These works traveled the globe, sent as postcards from Ruth Wolf-Rehfeldt in the GDR capital of Berlin to Western Europe, the Eastern Bloc, North America, Latin America, Asia, New Caledonia. No rules and no restrictions, besides formats and postage fees to ensure circulation: by distributing free artworks to a community of participants along rhizomatic routes, mail art eluded the diktats of censorship and market alike. Kunstpostbriefe (art letters) operated as free spaces of exhibition, exchange, and personal correspondence.
Ruth Wolf-Rehfeldt worked with letters, literally. Starting in the early 1970s, the artist (who was born in Wurzen in 1932) created series of “typewritings”—her definition—by combining Teutonic rigor with a subversive sense of humor. Under her fingers, the black and red characters of an Erika Schreibmaschine became patterns, butterflies, waves, abstract compositions, diagrams of fluxes, woven lines of poetry, with titles like be but be aware not to be a ware (ca. 1970–75), Introverse Extroverse (1975), Try and Error (1975), Defeat/Victory (ca. 1970s), Cages on the Run (ca. 1980s). Employed as an office manager, and working as a self-taught artist under a regime of strict surveillance, it was only by turning herself into a typist—a stereotypical female job—that she could dictate the content of her pages.

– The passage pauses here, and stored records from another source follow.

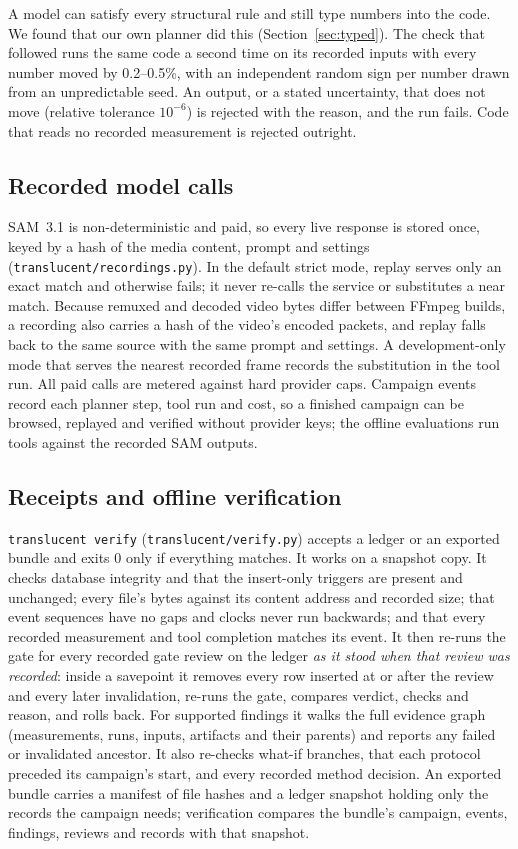 \documentclass[11pt]{article}
\newcommand{\cmd}[1]{\texttt{#1}}
\begin{document}
A model can satisfy every structural rule and still type numbers into the code. We found that our own planner did
this (Section~\ref{sec:typed}). The check that followed runs the same code a second time on its recorded inputs with
every number moved by 0.2--0.5\%, with an independent random sign per number drawn from an unpredictable seed. An
output, or a stated uncertainty, that does not move (relative tolerance $10^{-6}$) is rejected with the reason, and
the run fails. Code that reads no recorded measurement is rejected outright.

\subsection{Recorded model calls}
SAM~3.1 is non-deterministic and paid, so every live response is stored once, keyed by a hash of the media content,
prompt and settings (\cmd{translucent/recordings.py}). In the default strict mode, replay serves only an exact match
and otherwise fails; it never re-calls the service or substitutes a near match. Because remuxed and decoded video
bytes differ between FFmpeg builds, a recording also carries a hash of the video's encoded packets, and replay falls
back to the same source with the same prompt and settings. A development-only mode that serves the nearest recorded
frame records the substitution in the tool run. All paid calls are metered against hard provider caps. Campaign
events record each planner step, tool run and cost, so a finished campaign can be browsed, replayed and verified
without provider keys; the offline evaluations run tools against the recorded SAM outputs.

\subsection{Receipts and offline verification}
\cmd{translucent verify} (\cmd{translucent/verify.py}) accepts a ledger or an exported bundle and exits 0 only if
everything matches. It works on a snapshot copy. It checks database integrity and that the insert-only triggers are
present and unchanged; every file's bytes against its content address and recorded size; that event sequences have no
gaps and clocks never run backwards; and that every recorded measurement and tool completion matches its event. It
then re-runs the gate for every recorded gate review on the ledger \emph{as it stood when that review was recorded}:
inside a savepoint it removes every row inserted at or after the review and every later invalidation, re-runs the
gate, compares verdict, checks and reason, and rolls back. For supported findings it walks the full evidence graph
(measurements, runs, inputs, artifacts and their parents) and reports any failed or invalidated ancestor. It also
re-checks what-if branches, that each protocol preceded its campaign's start, and every recorded method decision.
An exported bundle carries a manifest of file hashes and a ledger snapshot holding only the records the campaign
needs; verification compares the bundle's campaign, events, findings, reviews and records with that snapshot.
\end{document}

She practiced camouflage: aptly “sterilized” and imbued with mechanic anonymity, her signs resisted alienation to broadcast free messages and to communicate openly. Concrete Shoe (ca. 1970s)—in which disciplined troops of C’s, O’s, and N’s outline a clumsy mid-heeled female shoe—stands both as ironic icon of concrete poetry and symbol of obstructed movement and the artist’s need to overcome it.

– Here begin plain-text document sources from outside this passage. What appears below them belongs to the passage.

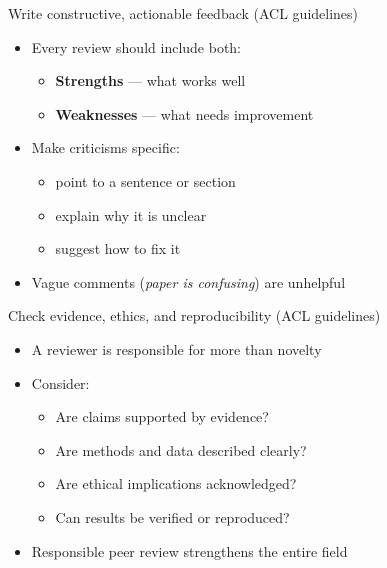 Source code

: \documentclass[aspectratio=169]{beamer}
\begin{document}

\begin{frame}{Write constructive, actionable feedback (ACL guidelines)}
\begin{itemize}
  \item Every review should include both:
    \begin{itemize}
      \item \textbf{Strengths} — what works well
      \item \textbf{Weaknesses} — what needs improvement
    \end{itemize}
  \item Make criticisms specific:
    \begin{itemize}
      \item point to a sentence or section
      \item explain why it is unclear
      \item suggest how to fix it
    \end{itemize}
  \item Vague comments (\textit{paper is confusing}) are unhelpful
\end{itemize}

\end{frame}


\begin{frame}{Check evidence, ethics, and reproducibility (ACL guidelines)}
\begin{itemize}
  \item A reviewer is responsible for more than novelty
  \item Consider:
    \begin{itemize}
      \item Are claims supported by evidence?
      \item Are methods and data described clearly?
      \item Are ethical implications acknowledged?
      \item Can results be verified or reproduced?
    \end{itemize}
  \item Responsible peer review strengthens the entire field
\end{itemize}

\end{frame}
\end{document}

With endless patience: mailing involves long intervals of suspense shared by sender and addressee, who alternately exercise desire and longing. “WAIT AWAIT EXPECT WAIT,” say the last lines of Wait (ca. 1973). In the meantime, Wolf-Rehfeldt kept working and mailing, as did her husband, the artist Robert Rehfeldt, while their studio on Mendelstrasse, in East Berlin’s Pankow, became a hub for the local and international art community. The State Association of Artists of the GDR allowed its members to print fifty signed copies of each graphic work, so Wolf-Rehfeldt’s originals piled up in her archive while their deceptively self-effacing replicas circulated around the world. They continued to do so until 1989: after the German reunification, the artist decided to halt her output. There was simply no need for it anymore, she explained.